EXERCISE → A verbatim copy of all entries is the expected output.

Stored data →
=-=-=

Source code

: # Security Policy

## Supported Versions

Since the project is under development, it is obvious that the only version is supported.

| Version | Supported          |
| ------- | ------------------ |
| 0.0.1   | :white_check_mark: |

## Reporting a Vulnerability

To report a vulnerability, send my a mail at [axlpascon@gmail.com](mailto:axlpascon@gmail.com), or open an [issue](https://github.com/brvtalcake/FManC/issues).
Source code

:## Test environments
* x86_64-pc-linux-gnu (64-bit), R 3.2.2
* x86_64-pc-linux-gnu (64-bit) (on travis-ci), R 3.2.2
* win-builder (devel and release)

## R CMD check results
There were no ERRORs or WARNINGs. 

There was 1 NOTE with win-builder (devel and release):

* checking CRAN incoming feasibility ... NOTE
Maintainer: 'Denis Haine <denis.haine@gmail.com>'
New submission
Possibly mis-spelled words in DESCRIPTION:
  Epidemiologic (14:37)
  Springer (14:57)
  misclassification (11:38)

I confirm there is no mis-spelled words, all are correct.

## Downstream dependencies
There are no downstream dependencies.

=-=-=

ANSWER SECTION →
Source code

: # Security Policy

## Supported Versions

Since the project is under development, it is obvious that the only version is supported.

| Version | Supported          |
| ------- | ------------------ |
| 0.0.1   | :white_check_mark: |

## Reporting a Vulnerability

To report a vulnerability, send my a mail at [axlpascon@gmail.com](mailto:axlpascon@gmail.com), or open an [issue](https://github.com/brvtalcake/FManC/issues).
Source code

:## Test environments
* x86_64-pc-linux-gnu (64-bit), R 3.2.2
* x86_64-pc-linux-gnu (64-bit) (on travis-ci), R 3.2.2
* win-builder (devel and release)

## R CMD check results
There were no ERRORs or WARNINGs. 

There was 1 NOTE with win-builder (devel and release):

* checking CRAN incoming feasibility ... NOTE
Maintainer: 'Denis Haine <denis.haine@gmail.com>'
New submission
Possibly mis-spelled words in DESCRIPTION:
  Epidemiologic (14:37)
  Springer (14:57)
  misclassification (11:38)

I confirm there is no mis-spelled words, all are correct.

## Downstream dependencies
There are no downstream dependencies.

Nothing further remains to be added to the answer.